Ces estimations concordent avec les résultats d’études récentes (datant de 2023 et incluant 2 778 chercheurs) suggérant que l’IAG pourrait voir le jour d’ici 2040. Une sous-section de l’analyse incluait également 10 enquêtes effectuées auprès de 5 228 chercheurs et experts en IA. D’après les résultats, la probabilité que l’IA atteigne une intelligence comparable à celle des humains entre 2040 et 2060 est de 50 %.
Les changements dans les estimations seraient alimentés par l’accélération des avancées en matière de grands modèles de langage basés sur les transformeurs, un type d’architecture de réseau neuronal largement utilisé pour l’apprentissage profond. Avant l’arrivée de la technologie, certains scientifiques étaient encore sceptiques quant à la possibilité de développement de l’IAG. Les enquêtes de Dilmegani concernant les prédictions de 2019 indiquent que 21 % des participants estimaient que la singularité technologique portée par cette dernière ne se produirait jamais, tandis que 34 % prédisaient une date après 2060.
D’autre part, contrairement à l’intelligence humaine, il n’existe techniquement pas de limite à l’augmentation de la puissance de calcul technologique.
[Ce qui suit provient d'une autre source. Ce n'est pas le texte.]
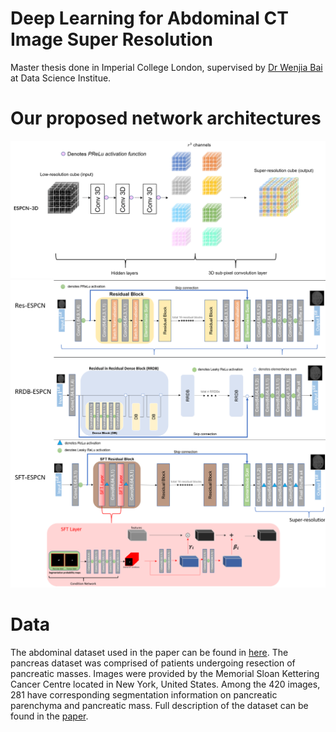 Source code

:# Deep Learning for Abdominal CT Image Super Resolution
Master thesis done in Imperial College London, supervised by [Dr Wenjia Bai](https://www.doc.ic.ac.uk/~wbai/web/) at Data Science Institue.

# Our proposed network architectures
![image](https://github.com/victorxie996/MSc_thesis/blob/main/img/espcn_3d.png)
![image](https://github.com/victorxie996/MSc_thesis/blob/main/img/res_rrdb_sft-ESPCN.png)


# Data
The abdominal dataset used in the paper can be found in [here](http://medicaldecathlon.com/). The pancreas dataset was comprised of patients undergoing resection of pancreatic masses. Images were provided by the Memorial Sloan Kettering Cancer Centre located in New York, United States. Among the 420 images, 281 have corresponding segmentation information on pancreatic parenchyma and pancreatic mass. Full description of the dataset can be found in the [paper](https://arxiv.org/pdf/1902.09063.pdf).

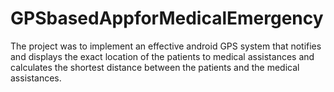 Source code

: # GPSbasedAppforMedicalEmergency
The project was to implement an effective android GPS system that notifies and displays the exact location of the patients to medical assistances and calculates the shortest distance between the patients and the medical assistances.
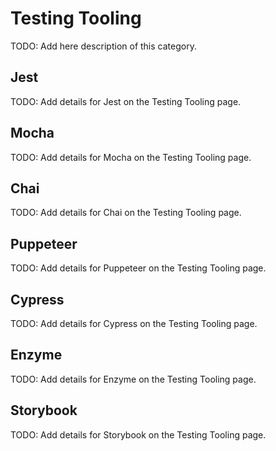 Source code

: # Testing Tooling

TODO: Add here description of this category.

## Jest

TODO: Add details for Jest on the Testing Tooling page.

## Mocha

TODO: Add details for Mocha on the Testing Tooling page.

## Chai

TODO: Add details for Chai on the Testing Tooling page.

## Puppeteer

TODO: Add details for Puppeteer on the Testing Tooling page.

## Cypress

TODO: Add details for Cypress on the Testing Tooling page.

## Enzyme

TODO: Add details for Enzyme on the Testing Tooling page.

## Storybook

TODO: Add details for Storybook on the Testing Tooling page.

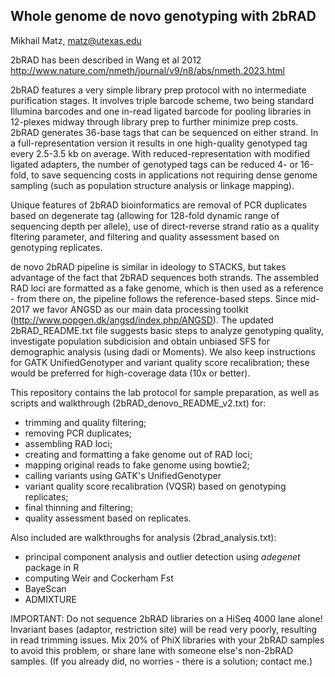 Whole genome de novo genotyping with 2bRAD
------------------------------------------

Mikhail Matz, matz@utexas.edu

2bRAD has been described in Wang et al 2012 
http://www.nature.com/nmeth/journal/v9/n8/abs/nmeth.2023.html 

2bRAD features a very simple library prep protocol with no intermediate purification stages. It involves triple barcode scheme, two being standard Illumina barcodes and one in-read ligated barcode for pooling libraries in 12-plexes midway through library prep to further minimize prep costs. 2bRAD generates 36-base tags that can be sequenced on either strand. In a full-representation version it results in one high-quality genotyped tag every 2.5-3.5 kb on average. With reduced-representation with modified ligated adapters, the number of genotyped tags can be reduced 4- or 16-fold, to save sequencing costs in applications not requiring dense genome sampling (such as population structure analysis or linkage mapping). 

Unique features of 2bRAD bioinformatics are removal of PCR duplicates based on degenerate tag (allowing for 128-fold dynamic range of sequencing depth per allele), use of direct-reverse strand ratio as a quality fltering parameter, and filtering and quality assessment based on genotyping replicates.

de novo 2bRAD pipeline is similar in ideology to STACKS, but takes advantage of the fact that 2bRAD sequences both strands. The assembled RAD loci are formatted as a fake genome, which is then used as a reference - from there on, the pipeline follows the reference-based steps. Since mid-2017 we favor ANGSD as our main data processing toolkit (http://www.popgen.dk/angsd/index.php/ANGSD). The updated 2bRAD_README.txt file suggests basic steps to analyze genotyping quality, investigate population subdicision and obtain unbiased SFS for demographic analysis (using dadi or Moments). We also keep instructions for  GATK UnifiedGenotyper and variant quality score recalibration; these would be preferred for high-coverage data (10x or better). 

This repository contains the lab protocol for sample preparation, as well as scripts and walkthrough (2bRAD_denovo_README_v2.txt) for:
- trimming and quality filtering;
- removing PCR duplicates;
- assembling RAD loci;
- creating and formatting a fake genome out of RAD loci;
- mapping original reads to fake genome using bowtie2;
- calling variants using GATK's UnifiedGenotyper
- variant quality score recalibration (VQSR) based on genotyping replicates;
- final thinning and filtering;
- quality assessment based on replicates.

Also included are walkthroughs for analysis (2brad_analysis.txt):
- principal component analysis and outlier detection using *adegenet* package in R
- computing Weir and Cockerham Fst
- BayeScan
- ADMIXTURE

IMPORTANT: Do not sequence 2bRAD libraries on a HiSeq 4000 lane alone! Invariant bases (adaptor, restriction site) will be read very poorly, resulting in read trimming issues. Mix 20% of PhiX libraries with your 2bRAD samples to avoid this problem, or share lane with someone else's non-2bRAD samples. (If you already did, no worries - there is a solution; contact me.)
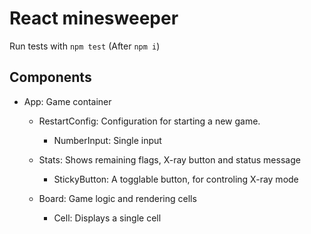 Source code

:# React minesweeper

Run tests with `npm test` (After `npm i`)

## Components

- App: Game container

  - RestartConfig: Configuration for starting a new game.

    - NumberInput: Single input

  - Stats: Shows remaining flags, X-ray button and status message

    - StickyButton: A togglable button, for controling X-ray mode

  - Board: Game logic and rendering cells

    - Cell: Displays a single cell
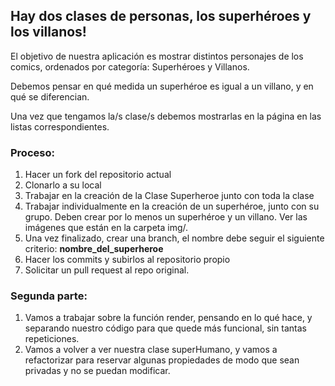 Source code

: ## Hay dos clases de personas, los superhéroes y los villanos!

El objetivo de nuestra aplicación es mostrar distintos personajes de los comics, ordenados por categoría: Superhéroes y Villanos.

Debemos pensar en qué medida un superhéroe es igual a un villano, y en qué se diferencian.

Una vez que tengamos la/s clase/s debemos mostrarlas en la página en las listas correspondientes.

### Proceso:

1.  Hacer un fork del repositorio actual
2.  Clonarlo a su local
3.  Trabajar en la creación de la Clase Superheroe junto con toda la clase
4.  Trabajar individualmente en la creación de un superhéroe, junto con su grupo. Deben crear por lo menos un superhéroe y un villano. Ver las imágenes que están en la carpeta img/.
5.  Una vez finalizado, crear una branch, el nombre debe seguir el siguiente criterio: **nombre_del_superheroe**
6.  Hacer los commits y subirlos al repositorio propio
7.  Solicitar un pull request al repo original.


### Segunda parte:

1. Vamos a trabajar sobre la función render, pensando en lo qué hace, y separando nuestro  código para que quede más funcional, sin tantas repeticiones.
2. Vamos a volver a ver nuestra clase superHumano, y vamos a refactorizar para reservar algunas propiedades de modo que sean privadas y no se puedan modificar.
Historiquement, la loi de Moore suggérait que la puissance de calcul des technologies avancées doublait environ tous les 18 mois. Il s’agit d’un ensemble de lois empiriques traduisant l’évolution de la puissance de calcul des ordinateurs (ou d’autres technologies) par rapport à leur complexité. Cela implique que les ordinateurs deviennent plus petits, plus rapides et plus performants au fil du temps, à mesure que leur architecture s’améliore.
« Étant donné que notre intelligence est fixe et que celle des machines est en croissance, ce n’est qu’une question de temps avant que les machines nous dépassent, à moins qu’il n’existe une limite stricte à leur intelligence. Nous n’avons pas encore rencontré une telle limite », indique Dilmegani dans son rapport.
Par ailleurs, les avancées en matière d’IA pourraient aussi être stimulées par celles de l’informatique quantique. Les ordinateurs quantiques pourraient, à terme, soutenir des systèmes d’IA disposant d’une capacité de traitement considérablement plus élevée que celles actuelles. Cependant, malgré les récents progrès, ces technologies sont encore loin d’être suffisamment matures pour une application pratique. En outre, certains chercheurs estiment que la loi de Moore ne suit plus la tendance croissante initialement prédite.
Pour le moment, « bien que l’IA étroite surpasse les humains dans des tâches spécifiques, une machine généralement intelligente n’existe pas encore, bien que certains chercheurs pensent que les grands modèles de langage démontrent des capacités généralistes émergentes », conclut l’expert.